__Your goal__. Some lines in the entries contain the word "vspace". Copy all of them.
** Opening Source material block **
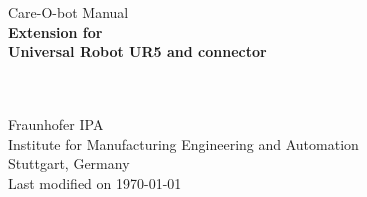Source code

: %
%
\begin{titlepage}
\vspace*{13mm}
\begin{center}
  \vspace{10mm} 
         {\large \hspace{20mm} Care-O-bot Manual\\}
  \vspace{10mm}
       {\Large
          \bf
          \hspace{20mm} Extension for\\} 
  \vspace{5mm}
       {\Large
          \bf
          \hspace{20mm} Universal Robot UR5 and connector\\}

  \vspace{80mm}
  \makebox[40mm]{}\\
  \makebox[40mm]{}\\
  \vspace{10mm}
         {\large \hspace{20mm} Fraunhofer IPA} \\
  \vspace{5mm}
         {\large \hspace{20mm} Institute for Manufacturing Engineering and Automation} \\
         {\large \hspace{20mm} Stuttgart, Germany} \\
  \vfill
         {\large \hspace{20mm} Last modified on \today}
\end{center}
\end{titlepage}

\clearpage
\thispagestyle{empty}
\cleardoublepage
** Closing Source material block **
** Opening Source material block **
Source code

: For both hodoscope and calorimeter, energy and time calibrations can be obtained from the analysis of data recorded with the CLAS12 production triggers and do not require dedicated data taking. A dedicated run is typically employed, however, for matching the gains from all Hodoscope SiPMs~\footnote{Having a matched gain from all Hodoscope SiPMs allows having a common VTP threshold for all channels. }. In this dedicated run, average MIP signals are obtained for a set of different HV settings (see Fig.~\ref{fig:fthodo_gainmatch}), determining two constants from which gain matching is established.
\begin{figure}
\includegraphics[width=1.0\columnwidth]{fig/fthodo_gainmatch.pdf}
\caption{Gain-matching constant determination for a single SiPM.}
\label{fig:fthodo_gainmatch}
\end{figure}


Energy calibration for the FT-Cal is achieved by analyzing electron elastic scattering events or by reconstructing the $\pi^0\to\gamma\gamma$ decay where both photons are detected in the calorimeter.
** Closing Source material block **
__Output for this task__.
\vspace*{13mm}
  \vspace{10mm} 
  \vspace{10mm}
  \vspace{5mm}
  \vspace{80mm}
  \vspace{10mm}
  \vspace{5mm}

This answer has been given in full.